**Your assignment:** Search the data for "from". Return each matching line.

**Stored data entries:**

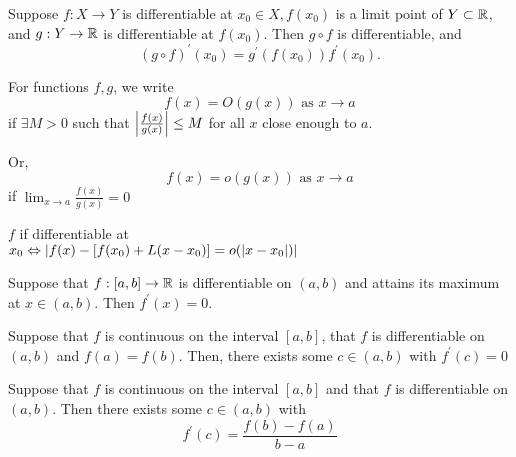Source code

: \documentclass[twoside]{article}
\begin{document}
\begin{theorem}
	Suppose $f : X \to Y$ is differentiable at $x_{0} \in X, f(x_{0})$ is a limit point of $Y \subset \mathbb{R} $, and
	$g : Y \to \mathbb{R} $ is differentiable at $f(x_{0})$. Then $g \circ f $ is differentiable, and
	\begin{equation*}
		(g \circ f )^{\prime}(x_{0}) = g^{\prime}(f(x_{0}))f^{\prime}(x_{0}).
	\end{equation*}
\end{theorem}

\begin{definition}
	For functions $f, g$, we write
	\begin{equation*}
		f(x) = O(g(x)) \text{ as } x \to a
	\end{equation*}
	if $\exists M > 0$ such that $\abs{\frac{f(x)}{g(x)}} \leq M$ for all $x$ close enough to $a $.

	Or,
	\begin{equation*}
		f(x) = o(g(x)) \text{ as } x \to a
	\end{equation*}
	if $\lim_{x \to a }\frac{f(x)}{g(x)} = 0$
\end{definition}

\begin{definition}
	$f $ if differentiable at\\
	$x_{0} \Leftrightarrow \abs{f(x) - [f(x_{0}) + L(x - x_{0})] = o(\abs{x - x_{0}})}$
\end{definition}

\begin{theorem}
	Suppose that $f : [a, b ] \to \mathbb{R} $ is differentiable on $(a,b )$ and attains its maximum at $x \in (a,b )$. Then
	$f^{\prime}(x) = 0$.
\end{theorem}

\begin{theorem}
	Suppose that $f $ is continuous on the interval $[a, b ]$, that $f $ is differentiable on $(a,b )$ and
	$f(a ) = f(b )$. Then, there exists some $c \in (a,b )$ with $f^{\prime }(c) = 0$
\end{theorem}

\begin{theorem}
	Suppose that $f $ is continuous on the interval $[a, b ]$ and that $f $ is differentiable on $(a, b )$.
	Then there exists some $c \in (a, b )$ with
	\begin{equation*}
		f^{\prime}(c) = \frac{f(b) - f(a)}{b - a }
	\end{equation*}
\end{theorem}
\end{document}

...

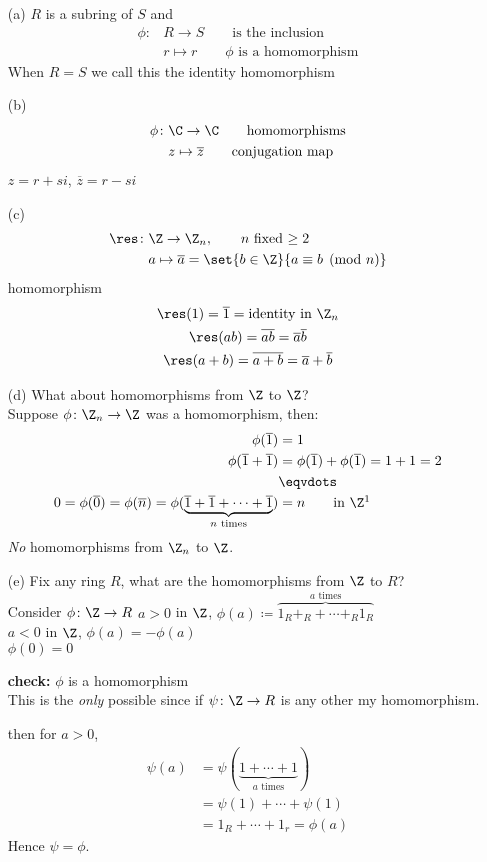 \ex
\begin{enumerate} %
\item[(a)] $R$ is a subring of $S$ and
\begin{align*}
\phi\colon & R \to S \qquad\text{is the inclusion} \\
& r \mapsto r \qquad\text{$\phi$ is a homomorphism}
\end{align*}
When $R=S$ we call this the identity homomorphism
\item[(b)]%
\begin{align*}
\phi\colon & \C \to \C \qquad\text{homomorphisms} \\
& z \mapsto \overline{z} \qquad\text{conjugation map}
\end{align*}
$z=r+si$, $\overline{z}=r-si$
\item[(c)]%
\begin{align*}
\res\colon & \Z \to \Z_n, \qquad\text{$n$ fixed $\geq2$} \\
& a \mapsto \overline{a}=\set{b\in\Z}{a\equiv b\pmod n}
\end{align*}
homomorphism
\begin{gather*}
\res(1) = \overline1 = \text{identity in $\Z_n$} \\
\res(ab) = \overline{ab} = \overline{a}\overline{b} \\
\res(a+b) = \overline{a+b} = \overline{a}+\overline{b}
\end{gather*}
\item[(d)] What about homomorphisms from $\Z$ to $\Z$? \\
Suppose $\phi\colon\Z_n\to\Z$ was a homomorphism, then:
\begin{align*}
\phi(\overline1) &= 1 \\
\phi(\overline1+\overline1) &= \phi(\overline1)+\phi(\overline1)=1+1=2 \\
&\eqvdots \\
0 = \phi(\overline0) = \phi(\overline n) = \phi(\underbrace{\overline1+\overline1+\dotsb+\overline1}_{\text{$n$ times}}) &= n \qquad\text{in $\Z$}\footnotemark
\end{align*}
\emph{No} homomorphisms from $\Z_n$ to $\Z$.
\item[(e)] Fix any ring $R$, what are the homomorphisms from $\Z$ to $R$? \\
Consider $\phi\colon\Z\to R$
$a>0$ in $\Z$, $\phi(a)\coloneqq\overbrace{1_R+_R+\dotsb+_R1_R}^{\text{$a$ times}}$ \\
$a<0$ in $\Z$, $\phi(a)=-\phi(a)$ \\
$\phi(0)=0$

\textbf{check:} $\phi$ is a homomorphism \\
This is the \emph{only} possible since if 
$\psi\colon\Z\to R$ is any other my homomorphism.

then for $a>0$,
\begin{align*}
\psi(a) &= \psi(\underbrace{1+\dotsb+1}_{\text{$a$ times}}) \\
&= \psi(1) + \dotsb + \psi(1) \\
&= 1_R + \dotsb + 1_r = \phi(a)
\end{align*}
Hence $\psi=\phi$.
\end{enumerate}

**Reply to the task:**
\item[(d)] What about homomorphisms from $\Z$ to $\Z$? \\
\emph{No} homomorphisms from $\Z_n$ to $\Z$.
\item[(e)] Fix any ring $R$, what are the homomorphisms from $\Z$ to $R$? \\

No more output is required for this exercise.